Prien – Fotos und Videos allüberall sind in unseren Tagen Gewohnheit geworden, sodass die meisten Menschen kaum noch bewusst davon Notiz nehmen. Fotos und Bilder gibt es bis Mitte Juni auch in der Galerie im Alten Rathaus, allerdings ganz anderer Art: eine sehr gut konzipierte Ausstellung von völlig unterschiedlichen, hoch professionell aufgenommenen Fotos, die so gar nichts mit flachen Werbebildern zu tun haben.
In der tatsächlich faszinierenden Ausstellung finden die Arbeiten von 20 Fotokünstlern aus der Region und der weiteren Umgebung Raum, die 20 aktuelle Positionen der Fotografie in vielen ihrer Ausformungen zeigen, gleichsam „fotografische Bilder“. In den verschiedensten Techniken, analog und digital, Collagen, technisch basierte Bildmedien, handwerklich immer meisterhaft gearbeitet bieten sie als Teil der Gegenwartskunst in herausragender künstlerischer Qualität einen neuen Blick auf unsere Welt. Viele der Arbeiten sind für den Betrachter dazu geeignet, seine Sehgewohnheiten zu überdenken, vertieftes Sehen und neue Perspektiven zu entdecken.
Jeder der ausstellenden Fotokünstler hätte eine ausführlichere Reportage über sich selbst und seine Arbeiten verdient.

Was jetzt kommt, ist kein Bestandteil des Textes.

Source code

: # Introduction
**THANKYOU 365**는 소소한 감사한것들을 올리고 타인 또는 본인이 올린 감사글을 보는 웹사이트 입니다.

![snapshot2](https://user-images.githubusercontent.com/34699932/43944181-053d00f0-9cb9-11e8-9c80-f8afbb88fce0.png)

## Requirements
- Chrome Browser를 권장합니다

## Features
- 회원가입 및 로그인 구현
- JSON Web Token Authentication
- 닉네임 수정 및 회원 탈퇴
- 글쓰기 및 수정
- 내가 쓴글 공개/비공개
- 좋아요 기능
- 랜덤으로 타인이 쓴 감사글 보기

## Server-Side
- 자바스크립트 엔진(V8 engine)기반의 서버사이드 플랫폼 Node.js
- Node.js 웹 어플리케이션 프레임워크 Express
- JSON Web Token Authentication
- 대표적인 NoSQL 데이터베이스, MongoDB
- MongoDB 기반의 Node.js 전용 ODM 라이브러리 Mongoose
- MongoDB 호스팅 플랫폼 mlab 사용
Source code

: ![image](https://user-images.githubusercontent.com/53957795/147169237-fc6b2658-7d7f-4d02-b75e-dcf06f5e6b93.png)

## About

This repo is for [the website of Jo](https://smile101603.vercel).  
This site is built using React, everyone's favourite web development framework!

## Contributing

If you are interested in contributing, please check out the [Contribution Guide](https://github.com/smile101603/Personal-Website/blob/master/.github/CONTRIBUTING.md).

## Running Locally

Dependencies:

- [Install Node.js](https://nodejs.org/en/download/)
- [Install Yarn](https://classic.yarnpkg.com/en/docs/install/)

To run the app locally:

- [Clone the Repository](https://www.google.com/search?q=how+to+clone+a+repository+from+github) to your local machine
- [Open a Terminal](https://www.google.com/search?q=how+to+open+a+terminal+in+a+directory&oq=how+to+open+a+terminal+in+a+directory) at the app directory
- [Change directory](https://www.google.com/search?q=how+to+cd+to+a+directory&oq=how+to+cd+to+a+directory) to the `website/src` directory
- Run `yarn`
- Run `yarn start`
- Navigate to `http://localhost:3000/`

In der Sonderausstellung im Studio im zweiten Stock wird die Fotokünstlerin Karin Schneider-Henn für ihr Lebenswerk geehrt. Sie hat zusammen mit Inge Fricke und anderen die Präsentation kuratiert. In einem Querschnitt ihres Schaffens, angefangen von frühen analogen Schwarz-Weiß-Fotografien bis zu den späteren, auch digital aufgenommenen Bildern und Foto-Collagen stellt sich die Entwicklung einer großen Fotokünstlerin dar. Karin Schneider-Henns Bildsprache birgt sowohl malerische als auch erzählende Aspekte. Ihre subjektive Sicht der Dinge kann den Betrachter zu ganz individuellen Wahrnehmungen und Emotionen bringen. Die erst in 2022 entstandene, großartige Foto-Collage „Die Reise nach Europa“ lässt den ganzen Kosmos der leidvollen Kolonisationsgeschichte Afrikas bis zu den heutigen Flüchtlingstragödien vor dem geistigen Auge erstehen – noch immer schwingt der weiße Mann drohend die Eisenkugel zur Fesselung und Ausbeutung der Menschen auf dem reichen Kontinent.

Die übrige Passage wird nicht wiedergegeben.